1章 ポケモン世界へ!?
「うるさいわねぇ! あんたの物はあたしの物、あたしの物もあたしの物なのよ!」
ミズカに口上を止められて、ムサシが怒り出す。そして、ここからミズカとムサシの言い合いになった。
「ポケモンは物じゃないわ!!生きてるのよ!!」
「なによ! 見かけない顔のくせによく言うわね!」
「そんなの関係ないわよ!!」
「ちょ、ムサシこの辺で……」
コジロウはムサシを止めようとしたが、
「うるさいわね~、このジャリンコむかつくのよ!!」
ムサシはコジロウの言葉をまったく聞いていない。
「ムカつくって、あんた達が悪いんじゃない!!」
「そんなこと知らなーい、あたし達、悪だもーん!」
「いつまで経っても、ピカチュウ捕まえられないのに悪なんか名のっていいの?」
「ムッカー!! ん? 何であんたあたし達がピカチュウをずっと追かけてんの知ってんのよ!」
当然ムサシは、ミズカが別の世界から来ている事を知らないわけである。ミズカはハッとした。
「あっ……、そんなの別にいいでしょ! 早く返して!!」
別の世界から来ているという説明を彼らにするのも億劫で、ミズカはとにかく自分の要望を訴える。
「しつこいわね~! 行け!アーボック! 毒針!!」
「シャー!!」
ついにムサシは自分の相棒アーボックを出す。アーボックはミズカに向かって毒針を飛ばした。
「ミズカ!」
カスミが声を上げる。
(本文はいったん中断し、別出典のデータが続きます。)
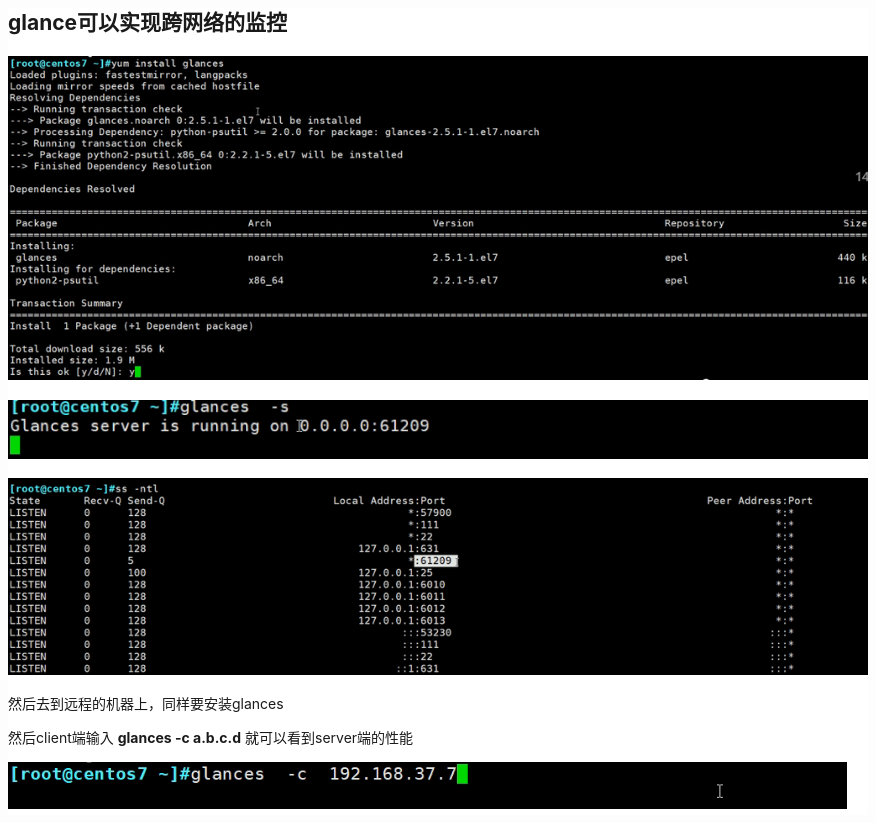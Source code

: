 



## glance可以实现跨网络的监控

![image-20220804110632968](3-进程管理和性能相关工具.assets/image-20220804110632968.png) 



![image-20220804110729518](3-进程管理和性能相关工具.assets/image-20220804110729518.png) 

![image-20220804110747845](3-进程管理和性能相关工具.assets/image-20220804110747845.png) 

然后去到远程的机器上，同样要安装glances

然后client端输入  **glances -c a.b.c.d** 就可以看到server端的性能

![image-20220804111026379](3-进程管理和性能相关工具.assets/image-20220804111026379.png)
ミズカはその声に反応して、目の前から飛んでくる毒針をしゃがんで、辛うじてかわした。
「あー、危なかった……」「あんたポケモン出しなさいよ! ムカつくからポケモンバトルでブッ倒すわ!」
「残念ね! やりたい気持ちはかなりあるんだけど……、あたしイーブイしか持ってないのよね!」
「あんた……、新人トレーナー?」
「そういうこと!!」
ムサシは、目を丸くする。ミズカは決して威張れることではないが、新人であることを誇らしげにした。
「いつまで続くんだ?」
「さあ……」
「ここで引き返した方がいい気がするんだけど……」
「でも、ムサシは止まりそうにないのにゃ……」
サトシとタケシが出方を考えながらも、終わりそうない言い合いに呆れた。
コジロウとニャースもこの言い合いに飽きていた。
「じゃあ、いいわ! ニャース! あの網を切ってイーブイを出しておやり!!」
「にゃ!? そしたら、ピカチュウまで――」
「ぶつぶつ言ってないで早くしなさい!!」
ムサシにとって、今は目の前の見知らぬジャリガールを倒すことが大事だった。ピカチュウのことなど忘れている様子である。ニャースはしぶしぶ網を切った。
「ブーイ!!」
「ピカピー!!」
二匹がこちらに向かってくる。ミズカとサトシはそれぞれのパートナーを抱きしめた。
「さてと……、サトシ後は任せるわ!」
「えっ?」
「あたしまだ、イーブイの覚えてる技知らないから……」
てっきりミズカはバトルモードなのだと思っていたサトシは拍子抜けしながらも、「あぁ、そっか」と納得した。ミズカは頷いて、サトシとピカチュウに任せる。